===== Records for the task =====

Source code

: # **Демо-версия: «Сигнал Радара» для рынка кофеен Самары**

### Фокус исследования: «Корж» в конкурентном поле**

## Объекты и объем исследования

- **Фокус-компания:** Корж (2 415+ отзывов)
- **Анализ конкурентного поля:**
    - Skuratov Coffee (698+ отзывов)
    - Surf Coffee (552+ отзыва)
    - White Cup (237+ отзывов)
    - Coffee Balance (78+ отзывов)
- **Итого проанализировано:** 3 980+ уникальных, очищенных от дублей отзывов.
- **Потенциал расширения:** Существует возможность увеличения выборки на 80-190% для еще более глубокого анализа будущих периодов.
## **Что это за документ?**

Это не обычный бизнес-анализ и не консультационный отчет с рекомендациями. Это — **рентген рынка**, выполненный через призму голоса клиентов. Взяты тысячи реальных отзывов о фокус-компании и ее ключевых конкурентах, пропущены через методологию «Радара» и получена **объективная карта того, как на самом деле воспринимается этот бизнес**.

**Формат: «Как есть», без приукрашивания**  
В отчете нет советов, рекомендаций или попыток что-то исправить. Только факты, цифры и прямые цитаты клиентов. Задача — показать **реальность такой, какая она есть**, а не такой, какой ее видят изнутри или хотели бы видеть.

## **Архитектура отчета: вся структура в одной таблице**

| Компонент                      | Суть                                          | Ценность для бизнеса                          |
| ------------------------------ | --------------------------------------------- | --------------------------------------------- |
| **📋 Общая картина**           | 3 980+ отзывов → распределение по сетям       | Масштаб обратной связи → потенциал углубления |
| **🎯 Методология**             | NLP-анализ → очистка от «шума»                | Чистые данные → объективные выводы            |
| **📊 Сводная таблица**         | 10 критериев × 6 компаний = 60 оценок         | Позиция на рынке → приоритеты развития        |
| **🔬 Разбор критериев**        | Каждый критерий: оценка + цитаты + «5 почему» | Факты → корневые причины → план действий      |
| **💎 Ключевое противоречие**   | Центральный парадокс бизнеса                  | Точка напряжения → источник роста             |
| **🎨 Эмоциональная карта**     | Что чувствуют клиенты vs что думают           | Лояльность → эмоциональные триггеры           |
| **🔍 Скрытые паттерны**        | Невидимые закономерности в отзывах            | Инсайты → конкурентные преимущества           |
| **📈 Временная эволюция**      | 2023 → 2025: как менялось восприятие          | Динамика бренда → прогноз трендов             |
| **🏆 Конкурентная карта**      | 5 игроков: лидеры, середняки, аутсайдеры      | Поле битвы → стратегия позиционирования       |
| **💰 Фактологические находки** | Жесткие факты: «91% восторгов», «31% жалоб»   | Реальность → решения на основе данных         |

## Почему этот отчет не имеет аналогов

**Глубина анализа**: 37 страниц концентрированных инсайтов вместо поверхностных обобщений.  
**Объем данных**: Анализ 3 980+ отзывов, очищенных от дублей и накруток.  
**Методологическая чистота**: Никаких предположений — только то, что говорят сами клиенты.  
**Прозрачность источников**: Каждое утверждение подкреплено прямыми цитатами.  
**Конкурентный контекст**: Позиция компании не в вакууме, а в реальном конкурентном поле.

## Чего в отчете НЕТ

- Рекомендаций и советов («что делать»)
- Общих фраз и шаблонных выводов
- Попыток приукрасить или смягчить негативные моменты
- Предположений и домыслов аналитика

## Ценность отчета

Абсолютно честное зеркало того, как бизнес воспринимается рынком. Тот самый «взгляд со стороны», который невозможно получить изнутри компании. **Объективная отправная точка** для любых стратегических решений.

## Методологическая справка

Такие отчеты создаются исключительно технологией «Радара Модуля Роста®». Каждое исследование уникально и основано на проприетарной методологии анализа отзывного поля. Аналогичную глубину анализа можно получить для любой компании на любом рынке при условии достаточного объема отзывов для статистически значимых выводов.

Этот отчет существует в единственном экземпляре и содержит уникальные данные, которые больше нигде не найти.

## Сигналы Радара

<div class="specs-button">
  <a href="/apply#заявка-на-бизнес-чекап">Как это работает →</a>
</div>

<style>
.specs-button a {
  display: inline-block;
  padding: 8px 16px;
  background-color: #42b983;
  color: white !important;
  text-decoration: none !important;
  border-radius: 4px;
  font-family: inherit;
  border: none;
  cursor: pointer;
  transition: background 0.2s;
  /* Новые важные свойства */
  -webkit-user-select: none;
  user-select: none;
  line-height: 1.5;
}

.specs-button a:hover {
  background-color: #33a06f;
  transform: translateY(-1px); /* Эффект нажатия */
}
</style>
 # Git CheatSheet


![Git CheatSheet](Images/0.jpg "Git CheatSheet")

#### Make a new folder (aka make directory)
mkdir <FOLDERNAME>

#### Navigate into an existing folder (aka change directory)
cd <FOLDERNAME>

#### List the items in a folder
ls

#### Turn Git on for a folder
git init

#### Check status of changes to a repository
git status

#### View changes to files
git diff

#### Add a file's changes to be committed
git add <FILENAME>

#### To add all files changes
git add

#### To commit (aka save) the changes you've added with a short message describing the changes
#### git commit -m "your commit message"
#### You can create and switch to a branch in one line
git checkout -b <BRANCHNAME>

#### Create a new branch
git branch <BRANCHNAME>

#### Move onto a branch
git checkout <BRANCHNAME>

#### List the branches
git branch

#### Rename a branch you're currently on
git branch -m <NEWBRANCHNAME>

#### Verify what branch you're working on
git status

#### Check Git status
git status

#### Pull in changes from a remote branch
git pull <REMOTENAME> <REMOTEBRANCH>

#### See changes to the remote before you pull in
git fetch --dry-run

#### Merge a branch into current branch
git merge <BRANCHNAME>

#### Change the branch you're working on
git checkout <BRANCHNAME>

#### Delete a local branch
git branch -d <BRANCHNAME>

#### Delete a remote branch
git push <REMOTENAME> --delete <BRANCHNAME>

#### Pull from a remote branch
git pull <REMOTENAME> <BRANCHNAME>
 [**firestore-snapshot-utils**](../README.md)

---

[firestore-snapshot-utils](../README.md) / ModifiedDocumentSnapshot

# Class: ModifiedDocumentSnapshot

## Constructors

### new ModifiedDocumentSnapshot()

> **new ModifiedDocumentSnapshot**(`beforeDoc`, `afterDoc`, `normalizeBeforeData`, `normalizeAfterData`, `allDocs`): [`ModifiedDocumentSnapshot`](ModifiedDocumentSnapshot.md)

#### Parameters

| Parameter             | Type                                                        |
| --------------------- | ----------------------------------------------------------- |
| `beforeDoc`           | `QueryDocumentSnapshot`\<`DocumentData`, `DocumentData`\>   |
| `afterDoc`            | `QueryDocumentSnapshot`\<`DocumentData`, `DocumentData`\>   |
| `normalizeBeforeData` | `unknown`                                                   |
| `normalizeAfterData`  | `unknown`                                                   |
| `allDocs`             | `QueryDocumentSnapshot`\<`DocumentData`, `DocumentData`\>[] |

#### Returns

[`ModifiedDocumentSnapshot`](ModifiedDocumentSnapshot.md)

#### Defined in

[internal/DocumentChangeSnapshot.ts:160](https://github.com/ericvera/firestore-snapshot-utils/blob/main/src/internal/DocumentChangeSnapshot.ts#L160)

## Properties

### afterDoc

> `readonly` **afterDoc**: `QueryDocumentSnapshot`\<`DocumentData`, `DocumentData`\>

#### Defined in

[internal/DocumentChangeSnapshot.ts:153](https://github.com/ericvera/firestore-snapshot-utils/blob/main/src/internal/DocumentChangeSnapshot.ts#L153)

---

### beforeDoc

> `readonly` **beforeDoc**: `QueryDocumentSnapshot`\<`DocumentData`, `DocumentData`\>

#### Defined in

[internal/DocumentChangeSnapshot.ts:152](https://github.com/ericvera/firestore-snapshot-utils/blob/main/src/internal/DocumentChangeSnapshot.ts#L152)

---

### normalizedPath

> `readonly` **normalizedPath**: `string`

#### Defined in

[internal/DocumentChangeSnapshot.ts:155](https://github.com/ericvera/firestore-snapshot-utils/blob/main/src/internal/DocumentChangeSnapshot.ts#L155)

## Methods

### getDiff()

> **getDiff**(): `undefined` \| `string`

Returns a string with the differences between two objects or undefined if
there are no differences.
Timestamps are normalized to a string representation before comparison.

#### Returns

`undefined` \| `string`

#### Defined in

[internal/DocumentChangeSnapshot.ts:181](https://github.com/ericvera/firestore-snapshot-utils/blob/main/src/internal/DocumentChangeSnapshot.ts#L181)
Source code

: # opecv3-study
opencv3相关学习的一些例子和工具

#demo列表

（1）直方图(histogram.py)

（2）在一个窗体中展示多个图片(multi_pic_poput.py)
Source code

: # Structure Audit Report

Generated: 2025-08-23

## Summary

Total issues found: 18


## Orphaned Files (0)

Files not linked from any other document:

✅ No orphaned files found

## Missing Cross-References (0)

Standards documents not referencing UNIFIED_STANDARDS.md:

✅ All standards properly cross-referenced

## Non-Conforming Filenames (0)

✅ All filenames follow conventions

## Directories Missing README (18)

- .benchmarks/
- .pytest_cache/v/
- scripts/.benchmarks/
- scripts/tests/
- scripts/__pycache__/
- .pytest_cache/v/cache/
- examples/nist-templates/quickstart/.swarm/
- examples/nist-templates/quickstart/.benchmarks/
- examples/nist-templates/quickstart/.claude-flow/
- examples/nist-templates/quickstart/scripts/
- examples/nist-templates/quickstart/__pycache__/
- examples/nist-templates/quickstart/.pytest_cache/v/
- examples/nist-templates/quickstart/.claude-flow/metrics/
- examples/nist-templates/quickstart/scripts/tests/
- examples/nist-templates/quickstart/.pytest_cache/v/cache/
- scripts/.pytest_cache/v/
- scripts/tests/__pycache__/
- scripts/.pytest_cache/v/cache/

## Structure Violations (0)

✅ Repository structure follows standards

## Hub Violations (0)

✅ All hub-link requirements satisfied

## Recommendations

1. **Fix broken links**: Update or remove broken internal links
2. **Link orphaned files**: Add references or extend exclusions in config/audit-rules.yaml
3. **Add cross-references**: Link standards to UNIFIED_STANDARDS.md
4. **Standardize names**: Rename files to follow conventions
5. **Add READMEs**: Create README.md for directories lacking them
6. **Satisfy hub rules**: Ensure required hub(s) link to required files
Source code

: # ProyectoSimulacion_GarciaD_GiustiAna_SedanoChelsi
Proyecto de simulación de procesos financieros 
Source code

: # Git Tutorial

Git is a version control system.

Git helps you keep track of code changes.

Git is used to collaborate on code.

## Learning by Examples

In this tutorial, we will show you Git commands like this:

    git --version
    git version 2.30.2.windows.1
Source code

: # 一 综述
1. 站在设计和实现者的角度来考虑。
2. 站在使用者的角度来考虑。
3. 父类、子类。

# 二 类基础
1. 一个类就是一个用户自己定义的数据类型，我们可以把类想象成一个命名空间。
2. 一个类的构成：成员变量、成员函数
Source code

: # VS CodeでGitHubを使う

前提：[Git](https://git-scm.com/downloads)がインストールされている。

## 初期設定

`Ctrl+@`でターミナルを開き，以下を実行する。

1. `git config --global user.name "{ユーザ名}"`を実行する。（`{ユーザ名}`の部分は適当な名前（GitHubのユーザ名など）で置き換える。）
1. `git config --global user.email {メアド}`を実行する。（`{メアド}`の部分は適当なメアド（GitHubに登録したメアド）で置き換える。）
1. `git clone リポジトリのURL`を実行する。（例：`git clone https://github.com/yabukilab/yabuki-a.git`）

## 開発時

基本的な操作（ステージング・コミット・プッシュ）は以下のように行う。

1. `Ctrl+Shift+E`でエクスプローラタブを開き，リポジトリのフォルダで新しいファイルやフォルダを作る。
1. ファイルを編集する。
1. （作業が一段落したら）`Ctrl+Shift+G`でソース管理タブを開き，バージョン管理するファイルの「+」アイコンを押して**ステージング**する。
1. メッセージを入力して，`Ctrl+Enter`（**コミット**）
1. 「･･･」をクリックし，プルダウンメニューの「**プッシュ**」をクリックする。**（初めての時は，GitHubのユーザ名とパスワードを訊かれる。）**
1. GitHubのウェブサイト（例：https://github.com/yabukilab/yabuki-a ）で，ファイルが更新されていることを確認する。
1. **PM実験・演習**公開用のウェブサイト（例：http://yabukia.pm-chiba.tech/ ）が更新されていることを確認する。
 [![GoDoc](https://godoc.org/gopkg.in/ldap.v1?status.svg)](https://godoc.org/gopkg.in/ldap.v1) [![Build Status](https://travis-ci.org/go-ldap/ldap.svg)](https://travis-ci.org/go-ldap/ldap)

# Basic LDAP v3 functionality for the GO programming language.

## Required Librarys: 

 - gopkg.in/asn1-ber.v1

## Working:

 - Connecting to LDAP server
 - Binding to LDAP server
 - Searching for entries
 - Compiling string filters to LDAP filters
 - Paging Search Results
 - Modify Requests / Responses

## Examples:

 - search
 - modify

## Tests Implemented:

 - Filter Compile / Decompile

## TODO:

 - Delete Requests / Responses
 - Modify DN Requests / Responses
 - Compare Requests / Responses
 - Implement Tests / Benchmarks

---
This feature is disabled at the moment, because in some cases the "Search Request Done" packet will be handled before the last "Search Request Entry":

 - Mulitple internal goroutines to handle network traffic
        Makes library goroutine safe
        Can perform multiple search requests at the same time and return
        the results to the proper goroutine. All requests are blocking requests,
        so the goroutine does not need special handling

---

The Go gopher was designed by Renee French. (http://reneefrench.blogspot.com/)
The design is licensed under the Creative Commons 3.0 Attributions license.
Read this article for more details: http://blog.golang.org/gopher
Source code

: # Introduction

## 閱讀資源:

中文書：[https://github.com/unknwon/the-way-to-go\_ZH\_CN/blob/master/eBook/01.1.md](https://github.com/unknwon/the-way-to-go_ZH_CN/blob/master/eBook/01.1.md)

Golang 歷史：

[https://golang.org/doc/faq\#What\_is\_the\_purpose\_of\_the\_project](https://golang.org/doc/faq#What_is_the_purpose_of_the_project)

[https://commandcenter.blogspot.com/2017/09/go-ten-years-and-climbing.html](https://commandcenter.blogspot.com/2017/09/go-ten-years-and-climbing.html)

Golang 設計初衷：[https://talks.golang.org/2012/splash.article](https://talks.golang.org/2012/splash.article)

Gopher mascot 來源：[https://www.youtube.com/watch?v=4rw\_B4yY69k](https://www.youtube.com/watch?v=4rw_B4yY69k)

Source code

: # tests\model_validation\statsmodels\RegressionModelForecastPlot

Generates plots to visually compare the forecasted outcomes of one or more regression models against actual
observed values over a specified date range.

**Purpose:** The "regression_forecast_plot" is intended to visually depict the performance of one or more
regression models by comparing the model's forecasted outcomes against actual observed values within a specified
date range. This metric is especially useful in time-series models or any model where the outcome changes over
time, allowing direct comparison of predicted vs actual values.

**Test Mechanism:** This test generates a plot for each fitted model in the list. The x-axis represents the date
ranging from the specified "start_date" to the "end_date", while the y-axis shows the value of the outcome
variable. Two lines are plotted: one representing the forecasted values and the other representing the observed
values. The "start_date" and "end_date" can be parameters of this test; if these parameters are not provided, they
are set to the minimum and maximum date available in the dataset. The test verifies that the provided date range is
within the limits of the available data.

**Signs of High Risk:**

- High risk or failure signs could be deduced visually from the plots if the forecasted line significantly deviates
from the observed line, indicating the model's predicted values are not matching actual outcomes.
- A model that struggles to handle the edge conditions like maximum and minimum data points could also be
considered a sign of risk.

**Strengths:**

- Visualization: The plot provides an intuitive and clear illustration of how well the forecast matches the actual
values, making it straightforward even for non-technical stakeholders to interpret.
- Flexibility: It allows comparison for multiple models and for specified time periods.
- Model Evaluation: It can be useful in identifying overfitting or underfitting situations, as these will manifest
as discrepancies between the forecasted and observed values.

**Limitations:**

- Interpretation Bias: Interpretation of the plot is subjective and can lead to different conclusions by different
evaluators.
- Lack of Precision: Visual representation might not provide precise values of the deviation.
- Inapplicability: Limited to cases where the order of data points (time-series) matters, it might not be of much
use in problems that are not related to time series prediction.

=====

Find the line that contains "- A model that". Write out that line and every line after it through the end of the data, exactly, and nothing else.

- A model that struggles to handle the edge conditions like maximum and minimum data points could also be
considered a sign of risk.

**Strengths:**

- Visualization: The plot provides an intuitive and clear illustration of how well the forecast matches the actual
values, making it straightforward even for non-technical stakeholders to interpret.
- Flexibility: It allows comparison for multiple models and for specified time periods.
- Model Evaluation: It can be useful in identifying overfitting or underfitting situations, as these will manifest
as discrepancies between the forecasted and observed values.

**Limitations:**

- Interpretation Bias: Interpretation of the plot is subjective and can lead to different conclusions by different
evaluators.
- Lack of Precision: Visual representation might not provide precise values of the deviation.
- Inapplicability: Limited to cases where the order of data points (time-series) matters, it might not be of much
use in problems that are not related to time series prediction.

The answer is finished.